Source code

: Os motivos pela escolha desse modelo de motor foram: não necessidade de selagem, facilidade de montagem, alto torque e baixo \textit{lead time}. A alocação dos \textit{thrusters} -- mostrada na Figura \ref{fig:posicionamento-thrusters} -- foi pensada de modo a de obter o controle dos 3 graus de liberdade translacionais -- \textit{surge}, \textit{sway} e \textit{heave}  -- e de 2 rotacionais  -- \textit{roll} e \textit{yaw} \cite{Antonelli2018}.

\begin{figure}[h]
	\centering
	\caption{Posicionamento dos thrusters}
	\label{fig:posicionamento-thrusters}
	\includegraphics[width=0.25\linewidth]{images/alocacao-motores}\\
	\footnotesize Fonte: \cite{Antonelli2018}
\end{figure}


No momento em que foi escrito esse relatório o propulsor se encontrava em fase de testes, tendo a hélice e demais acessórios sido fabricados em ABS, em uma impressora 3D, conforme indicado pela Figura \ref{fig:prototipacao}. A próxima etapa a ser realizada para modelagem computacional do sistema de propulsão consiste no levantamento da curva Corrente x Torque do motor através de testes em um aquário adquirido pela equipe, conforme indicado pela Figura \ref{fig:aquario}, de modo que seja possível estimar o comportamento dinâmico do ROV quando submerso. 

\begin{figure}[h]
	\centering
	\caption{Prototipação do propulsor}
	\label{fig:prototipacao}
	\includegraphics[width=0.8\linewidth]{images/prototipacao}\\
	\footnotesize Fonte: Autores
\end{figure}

TASK: Repeat back all of the material, character for character.

OUTPUT BELOW:
Source code

: Os motivos pela escolha desse modelo de motor foram: não necessidade de selagem, facilidade de montagem, alto torque e baixo \textit{lead time}. A alocação dos \textit{thrusters} -- mostrada na Figura \ref{fig:posicionamento-thrusters} -- foi pensada de modo a de obter o controle dos 3 graus de liberdade translacionais -- \textit{surge}, \textit{sway} e \textit{heave}  -- e de 2 rotacionais  -- \textit{roll} e \textit{yaw} \cite{Antonelli2018}.

\begin{figure}[h]
	\centering
	\caption{Posicionamento dos thrusters}
	\label{fig:posicionamento-thrusters}
	\includegraphics[width=0.25\linewidth]{images/alocacao-motores}\\
	\footnotesize Fonte: \cite{Antonelli2018}
\end{figure}


No momento em que foi escrito esse relatório o propulsor se encontrava em fase de testes, tendo a hélice e demais acessórios sido fabricados em ABS, em uma impressora 3D, conforme indicado pela Figura \ref{fig:prototipacao}. A próxima etapa a ser realizada para modelagem computacional do sistema de propulsão consiste no levantamento da curva Corrente x Torque do motor através de testes em um aquário adquirido pela equipe, conforme indicado pela Figura \ref{fig:aquario}, de modo que seja possível estimar o comportamento dinâmico do ROV quando submerso. 

\begin{figure}[h]
	\centering
	\caption{Prototipação do propulsor}
	\label{fig:prototipacao}
	\includegraphics[width=0.8\linewidth]{images/prototipacao}\\
	\footnotesize Fonte: Autores
\end{figure}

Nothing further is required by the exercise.